Dataset entries
---*---

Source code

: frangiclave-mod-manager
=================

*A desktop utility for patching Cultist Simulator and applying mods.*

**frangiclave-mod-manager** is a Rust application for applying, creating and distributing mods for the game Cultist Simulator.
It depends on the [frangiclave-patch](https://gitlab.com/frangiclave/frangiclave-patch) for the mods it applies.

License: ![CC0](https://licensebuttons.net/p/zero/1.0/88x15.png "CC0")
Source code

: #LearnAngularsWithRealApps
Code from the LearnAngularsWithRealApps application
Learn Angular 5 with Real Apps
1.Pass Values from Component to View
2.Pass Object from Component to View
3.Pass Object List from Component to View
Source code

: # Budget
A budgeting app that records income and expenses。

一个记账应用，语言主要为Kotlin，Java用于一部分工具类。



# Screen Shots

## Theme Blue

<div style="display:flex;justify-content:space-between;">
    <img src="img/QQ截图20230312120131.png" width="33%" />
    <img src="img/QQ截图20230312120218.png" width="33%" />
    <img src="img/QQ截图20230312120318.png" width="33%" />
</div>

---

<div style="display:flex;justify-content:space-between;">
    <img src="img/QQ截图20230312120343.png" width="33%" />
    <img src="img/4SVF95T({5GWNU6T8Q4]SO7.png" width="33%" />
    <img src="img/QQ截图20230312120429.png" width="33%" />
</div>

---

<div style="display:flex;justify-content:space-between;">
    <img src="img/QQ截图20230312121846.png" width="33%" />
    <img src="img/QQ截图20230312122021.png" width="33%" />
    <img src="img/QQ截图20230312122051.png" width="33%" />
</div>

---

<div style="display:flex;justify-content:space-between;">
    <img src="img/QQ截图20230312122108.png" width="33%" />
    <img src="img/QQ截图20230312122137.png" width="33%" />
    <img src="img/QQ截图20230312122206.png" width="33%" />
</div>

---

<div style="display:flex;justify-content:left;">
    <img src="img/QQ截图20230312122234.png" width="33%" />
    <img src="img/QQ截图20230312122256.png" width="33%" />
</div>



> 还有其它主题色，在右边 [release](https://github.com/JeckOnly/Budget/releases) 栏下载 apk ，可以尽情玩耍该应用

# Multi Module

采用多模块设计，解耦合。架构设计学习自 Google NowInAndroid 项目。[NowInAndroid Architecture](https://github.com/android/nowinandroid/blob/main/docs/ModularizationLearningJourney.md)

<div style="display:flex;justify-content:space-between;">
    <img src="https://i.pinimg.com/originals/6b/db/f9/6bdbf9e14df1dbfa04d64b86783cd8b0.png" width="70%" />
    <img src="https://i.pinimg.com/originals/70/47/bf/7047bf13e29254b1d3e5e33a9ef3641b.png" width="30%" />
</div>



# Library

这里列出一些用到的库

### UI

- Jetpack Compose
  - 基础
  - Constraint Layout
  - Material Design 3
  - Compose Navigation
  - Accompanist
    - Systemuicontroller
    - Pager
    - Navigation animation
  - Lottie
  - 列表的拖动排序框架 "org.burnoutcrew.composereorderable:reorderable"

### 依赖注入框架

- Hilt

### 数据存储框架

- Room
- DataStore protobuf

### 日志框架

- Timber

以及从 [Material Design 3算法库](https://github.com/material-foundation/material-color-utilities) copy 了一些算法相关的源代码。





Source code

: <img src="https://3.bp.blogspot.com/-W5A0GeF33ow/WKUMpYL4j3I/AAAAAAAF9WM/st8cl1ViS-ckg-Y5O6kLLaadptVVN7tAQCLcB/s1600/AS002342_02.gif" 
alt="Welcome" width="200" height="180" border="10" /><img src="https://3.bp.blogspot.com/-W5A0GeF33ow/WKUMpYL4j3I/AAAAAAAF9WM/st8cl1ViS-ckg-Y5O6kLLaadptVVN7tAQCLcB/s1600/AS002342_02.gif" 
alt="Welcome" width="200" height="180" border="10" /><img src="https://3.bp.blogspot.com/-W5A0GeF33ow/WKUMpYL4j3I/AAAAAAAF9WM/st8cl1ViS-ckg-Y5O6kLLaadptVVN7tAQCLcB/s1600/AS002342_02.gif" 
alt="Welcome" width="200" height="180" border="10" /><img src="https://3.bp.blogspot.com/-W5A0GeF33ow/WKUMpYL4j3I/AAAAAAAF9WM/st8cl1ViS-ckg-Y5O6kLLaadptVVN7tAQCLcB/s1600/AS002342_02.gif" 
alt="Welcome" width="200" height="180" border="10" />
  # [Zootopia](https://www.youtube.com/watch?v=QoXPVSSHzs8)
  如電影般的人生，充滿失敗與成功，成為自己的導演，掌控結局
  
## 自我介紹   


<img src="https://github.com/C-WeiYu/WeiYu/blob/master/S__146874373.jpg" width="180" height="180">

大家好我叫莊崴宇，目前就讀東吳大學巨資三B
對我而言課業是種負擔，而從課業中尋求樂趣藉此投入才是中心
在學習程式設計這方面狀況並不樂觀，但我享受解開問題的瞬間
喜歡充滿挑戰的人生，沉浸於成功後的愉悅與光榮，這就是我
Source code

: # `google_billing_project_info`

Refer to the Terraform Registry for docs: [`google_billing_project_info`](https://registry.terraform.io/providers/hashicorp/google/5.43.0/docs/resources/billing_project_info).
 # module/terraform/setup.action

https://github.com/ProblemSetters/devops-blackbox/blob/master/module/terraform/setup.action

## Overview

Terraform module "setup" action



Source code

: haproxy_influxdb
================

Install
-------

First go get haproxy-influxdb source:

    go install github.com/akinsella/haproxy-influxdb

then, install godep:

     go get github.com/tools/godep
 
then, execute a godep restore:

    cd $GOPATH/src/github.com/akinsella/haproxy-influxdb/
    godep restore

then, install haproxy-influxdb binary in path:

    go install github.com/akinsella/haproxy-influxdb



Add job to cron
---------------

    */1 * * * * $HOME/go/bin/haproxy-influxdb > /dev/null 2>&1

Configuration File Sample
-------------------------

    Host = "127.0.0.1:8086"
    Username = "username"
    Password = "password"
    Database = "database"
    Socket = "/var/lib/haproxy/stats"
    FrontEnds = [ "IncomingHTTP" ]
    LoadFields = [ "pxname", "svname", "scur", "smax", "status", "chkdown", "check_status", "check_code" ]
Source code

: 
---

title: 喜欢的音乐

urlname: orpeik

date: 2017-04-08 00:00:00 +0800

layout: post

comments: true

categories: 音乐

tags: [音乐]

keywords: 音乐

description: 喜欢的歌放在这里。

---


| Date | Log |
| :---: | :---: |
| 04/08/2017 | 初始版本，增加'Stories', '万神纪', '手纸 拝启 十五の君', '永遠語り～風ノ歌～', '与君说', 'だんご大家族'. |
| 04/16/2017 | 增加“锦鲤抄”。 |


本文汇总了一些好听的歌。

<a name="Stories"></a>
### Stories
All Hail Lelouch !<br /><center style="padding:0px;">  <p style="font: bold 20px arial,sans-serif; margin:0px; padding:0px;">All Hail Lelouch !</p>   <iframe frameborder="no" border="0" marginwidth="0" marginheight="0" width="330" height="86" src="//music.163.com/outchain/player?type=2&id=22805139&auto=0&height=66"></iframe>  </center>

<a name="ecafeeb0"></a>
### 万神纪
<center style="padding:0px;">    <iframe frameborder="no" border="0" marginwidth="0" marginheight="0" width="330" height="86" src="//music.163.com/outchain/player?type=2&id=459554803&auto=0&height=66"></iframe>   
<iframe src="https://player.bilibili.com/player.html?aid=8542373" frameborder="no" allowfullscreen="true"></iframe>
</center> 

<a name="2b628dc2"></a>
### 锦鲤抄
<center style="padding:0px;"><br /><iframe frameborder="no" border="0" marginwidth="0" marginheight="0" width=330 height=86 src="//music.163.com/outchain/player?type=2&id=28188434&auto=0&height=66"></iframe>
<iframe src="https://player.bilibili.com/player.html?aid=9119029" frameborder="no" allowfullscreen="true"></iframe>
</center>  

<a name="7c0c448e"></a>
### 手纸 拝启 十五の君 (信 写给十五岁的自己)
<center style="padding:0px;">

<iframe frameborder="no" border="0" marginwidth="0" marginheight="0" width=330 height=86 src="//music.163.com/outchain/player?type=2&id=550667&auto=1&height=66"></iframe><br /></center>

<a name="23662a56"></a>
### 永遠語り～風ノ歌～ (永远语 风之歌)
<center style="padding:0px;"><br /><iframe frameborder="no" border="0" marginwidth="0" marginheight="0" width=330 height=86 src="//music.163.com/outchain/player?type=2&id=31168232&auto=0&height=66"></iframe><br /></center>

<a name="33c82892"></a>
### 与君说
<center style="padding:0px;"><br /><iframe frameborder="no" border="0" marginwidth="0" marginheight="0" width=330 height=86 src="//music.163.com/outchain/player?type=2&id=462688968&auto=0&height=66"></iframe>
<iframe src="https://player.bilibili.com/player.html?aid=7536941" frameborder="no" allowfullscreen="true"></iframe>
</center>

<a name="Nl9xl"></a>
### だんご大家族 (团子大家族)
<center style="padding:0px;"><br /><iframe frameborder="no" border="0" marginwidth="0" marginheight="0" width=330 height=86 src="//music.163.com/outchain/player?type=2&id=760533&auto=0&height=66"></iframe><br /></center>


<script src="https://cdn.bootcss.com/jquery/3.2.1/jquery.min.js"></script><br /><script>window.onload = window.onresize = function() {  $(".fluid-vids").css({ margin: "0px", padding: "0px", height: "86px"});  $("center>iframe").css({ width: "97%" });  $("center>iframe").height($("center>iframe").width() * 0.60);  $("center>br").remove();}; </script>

---*---

Using the data above, show each line where "from" occurs.

_OUTPUT OF THE EXERCISE_
Code from the LearnAngularsWithRealApps application
1.Pass Values from Component to View
2.Pass Object from Component to View
3.Pass Object List from Component to View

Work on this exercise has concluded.